* What you will do
Exactly as given, transcribe each entry that follows.

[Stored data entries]
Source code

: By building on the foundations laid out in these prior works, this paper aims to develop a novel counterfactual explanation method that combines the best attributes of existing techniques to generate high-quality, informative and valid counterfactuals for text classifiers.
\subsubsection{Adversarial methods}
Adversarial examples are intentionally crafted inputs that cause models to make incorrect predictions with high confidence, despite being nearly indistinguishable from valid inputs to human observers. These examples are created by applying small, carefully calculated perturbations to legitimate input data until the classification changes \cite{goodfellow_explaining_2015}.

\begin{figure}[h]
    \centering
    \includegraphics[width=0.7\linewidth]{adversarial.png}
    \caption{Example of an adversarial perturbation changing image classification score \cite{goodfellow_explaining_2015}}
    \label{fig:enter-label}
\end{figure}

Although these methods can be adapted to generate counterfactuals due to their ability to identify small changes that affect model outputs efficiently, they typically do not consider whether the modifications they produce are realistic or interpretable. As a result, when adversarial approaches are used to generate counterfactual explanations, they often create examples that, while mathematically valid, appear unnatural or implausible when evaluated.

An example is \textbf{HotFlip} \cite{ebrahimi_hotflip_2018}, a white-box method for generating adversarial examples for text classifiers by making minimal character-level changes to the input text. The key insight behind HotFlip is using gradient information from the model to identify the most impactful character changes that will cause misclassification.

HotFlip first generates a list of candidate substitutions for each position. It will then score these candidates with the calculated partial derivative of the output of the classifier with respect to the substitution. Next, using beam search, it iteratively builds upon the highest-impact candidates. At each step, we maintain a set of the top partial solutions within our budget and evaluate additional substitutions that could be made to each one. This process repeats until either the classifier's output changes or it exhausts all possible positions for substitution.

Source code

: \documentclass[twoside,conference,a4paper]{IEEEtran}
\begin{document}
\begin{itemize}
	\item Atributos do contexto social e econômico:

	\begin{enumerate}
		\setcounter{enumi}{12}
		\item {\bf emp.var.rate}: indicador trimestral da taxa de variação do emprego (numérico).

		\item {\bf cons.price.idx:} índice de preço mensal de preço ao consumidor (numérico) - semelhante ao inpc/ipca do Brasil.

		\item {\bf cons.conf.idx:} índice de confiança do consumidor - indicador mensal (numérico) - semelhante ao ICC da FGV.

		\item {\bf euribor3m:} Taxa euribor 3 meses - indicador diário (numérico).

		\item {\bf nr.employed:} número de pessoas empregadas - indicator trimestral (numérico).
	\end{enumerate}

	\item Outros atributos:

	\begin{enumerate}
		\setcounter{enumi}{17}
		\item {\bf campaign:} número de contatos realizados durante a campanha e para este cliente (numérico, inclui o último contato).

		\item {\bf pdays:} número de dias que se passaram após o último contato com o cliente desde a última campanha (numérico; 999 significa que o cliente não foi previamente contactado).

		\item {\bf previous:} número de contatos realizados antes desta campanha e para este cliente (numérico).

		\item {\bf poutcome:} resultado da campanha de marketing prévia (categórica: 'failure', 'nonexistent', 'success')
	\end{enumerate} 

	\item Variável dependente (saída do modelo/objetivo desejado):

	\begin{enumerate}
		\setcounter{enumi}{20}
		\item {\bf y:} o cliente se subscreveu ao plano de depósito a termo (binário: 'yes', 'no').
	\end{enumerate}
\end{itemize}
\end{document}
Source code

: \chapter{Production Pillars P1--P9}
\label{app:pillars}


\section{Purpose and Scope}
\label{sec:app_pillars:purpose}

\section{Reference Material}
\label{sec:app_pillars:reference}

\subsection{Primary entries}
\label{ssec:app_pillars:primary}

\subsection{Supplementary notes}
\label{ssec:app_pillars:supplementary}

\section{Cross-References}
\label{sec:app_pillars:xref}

* Result of this task
Source code

: By building on the foundations laid out in these prior works, this paper aims to develop a novel counterfactual explanation method that combines the best attributes of existing techniques to generate high-quality, informative and valid counterfactuals for text classifiers.
\subsubsection{Adversarial methods}
Adversarial examples are intentionally crafted inputs that cause models to make incorrect predictions with high confidence, despite being nearly indistinguishable from valid inputs to human observers. These examples are created by applying small, carefully calculated perturbations to legitimate input data until the classification changes \cite{goodfellow_explaining_2015}.

\begin{figure}[h]
    \centering
    \includegraphics[width=0.7\linewidth]{adversarial.png}
    \caption{Example of an adversarial perturbation changing image classification score \cite{goodfellow_explaining_2015}}
    \label{fig:enter-label}
\end{figure}

Although these methods can be adapted to generate counterfactuals due to their ability to identify small changes that affect model outputs efficiently, they typically do not consider whether the modifications they produce are realistic or interpretable. As a result, when adversarial approaches are used to generate counterfactual explanations, they often create examples that, while mathematically valid, appear unnatural or implausible when evaluated.

An example is \textbf{HotFlip} \cite{ebrahimi_hotflip_2018}, a white-box method for generating adversarial examples for text classifiers by making minimal character-level changes to the input text. The key insight behind HotFlip is using gradient information from the model to identify the most impactful character changes that will cause misclassification.

HotFlip first generates a list of candidate substitutions for each position. It will then score these candidates with the calculated partial derivative of the output of the classifier with respect to the substitution. Next, using beam search, it iteratively builds upon the highest-impact candidates. At each step, we maintain a set of the top partial solutions within our budget and evaluate additional substitutions that could be made to each one. This process repeats until either the classifier's output changes or it exhausts all possible positions for substitution.

Source code

: \documentclass[twoside,conference,a4paper]{IEEEtran}
\begin{document}
\begin{itemize}
	\item Atributos do contexto social e econômico:

	\begin{enumerate}
		\setcounter{enumi}{12}
		\item {\bf emp.var.rate}: indicador trimestral da taxa de variação do emprego (numérico).

		\item {\bf cons.price.idx:} índice de preço mensal de preço ao consumidor (numérico) - semelhante ao inpc/ipca do Brasil.

		\item {\bf cons.conf.idx:} índice de confiança do consumidor - indicador mensal (numérico) - semelhante ao ICC da FGV.

		\item {\bf euribor3m:} Taxa euribor 3 meses - indicador diário (numérico).

		\item {\bf nr.employed:} número de pessoas empregadas - indicator trimestral (numérico).
	\end{enumerate}

	\item Outros atributos:

	\begin{enumerate}
		\setcounter{enumi}{17}
		\item {\bf campaign:} número de contatos realizados durante a campanha e para este cliente (numérico, inclui o último contato).

		\item {\bf pdays:} número de dias que se passaram após o último contato com o cliente desde a última campanha (numérico; 999 significa que o cliente não foi previamente contactado).

		\item {\bf previous:} número de contatos realizados antes desta campanha e para este cliente (numérico).

		\item {\bf poutcome:} resultado da campanha de marketing prévia (categórica: 'failure', 'nonexistent', 'success')
	\end{enumerate} 

	\item Variável dependente (saída do modelo/objetivo desejado):

	\begin{enumerate}
		\setcounter{enumi}{20}
		\item {\bf y:} o cliente se subscreveu ao plano de depósito a termo (binário: 'yes', 'no').
	\end{enumerate}
\end{itemize}
\end{document}
Source code

: \chapter{Production Pillars P1--P9}
\label{app:pillars}


\section{Purpose and Scope}
\label{sec:app_pillars:purpose}

\section{Reference Material}
\label{sec:app_pillars:reference}

\subsection{Primary entries}
\label{ssec:app_pillars:primary}

\subsection{Supplementary notes}
\label{ssec:app_pillars:supplementary}

\section{Cross-References}
\label{sec:app_pillars:xref}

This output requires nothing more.